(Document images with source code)
__________________________________________________
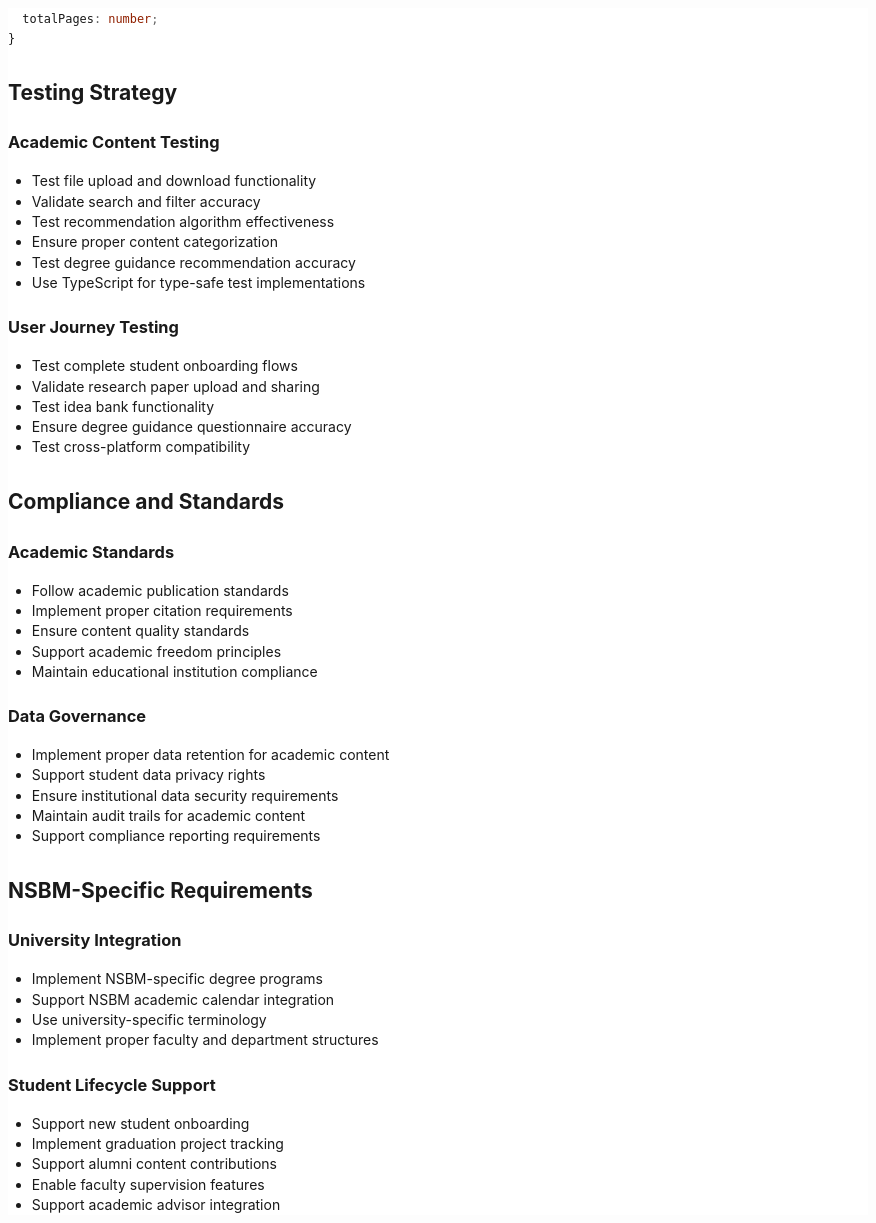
 ```typescript
  totalPages: number;
}
```

## Testing Strategy

### Academic Content Testing
- Test file upload and download functionality
- Validate search and filter accuracy
- Test recommendation algorithm effectiveness
- Ensure proper content categorization
- Test degree guidance recommendation accuracy
- Use TypeScript for type-safe test implementations

### User Journey Testing
- Test complete student onboarding flows
- Validate research paper upload and sharing
- Test idea bank functionality
- Ensure degree guidance questionnaire accuracy
- Test cross-platform compatibility

## Compliance and Standards

### Academic Standards
- Follow academic publication standards
- Implement proper citation requirements
- Ensure content quality standards
- Support academic freedom principles
- Maintain educational institution compliance

### Data Governance
- Implement proper data retention for academic content
- Support student data privacy rights
- Ensure institutional data security requirements
- Maintain audit trails for academic content
- Support compliance reporting requirements

## NSBM-Specific Requirements

### University Integration
- Implement NSBM-specific degree programs
- Support NSBM academic calendar integration
- Use university-specific terminology
- Implement proper faculty and department structures

### Student Lifecycle Support
- Support new student onboarding
- Implement graduation project tracking
- Support alumni content contributions
- Enable faculty supervision features
- Support academic advisor integration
__________________________________________________
__Problem to solve__:
Every line above that holds "degree" should be copied out.

__Exercise solution__:
- Test degree guidance recommendation accuracy
- Ensure degree guidance questionnaire accuracy
- Implement NSBM-specific degree programs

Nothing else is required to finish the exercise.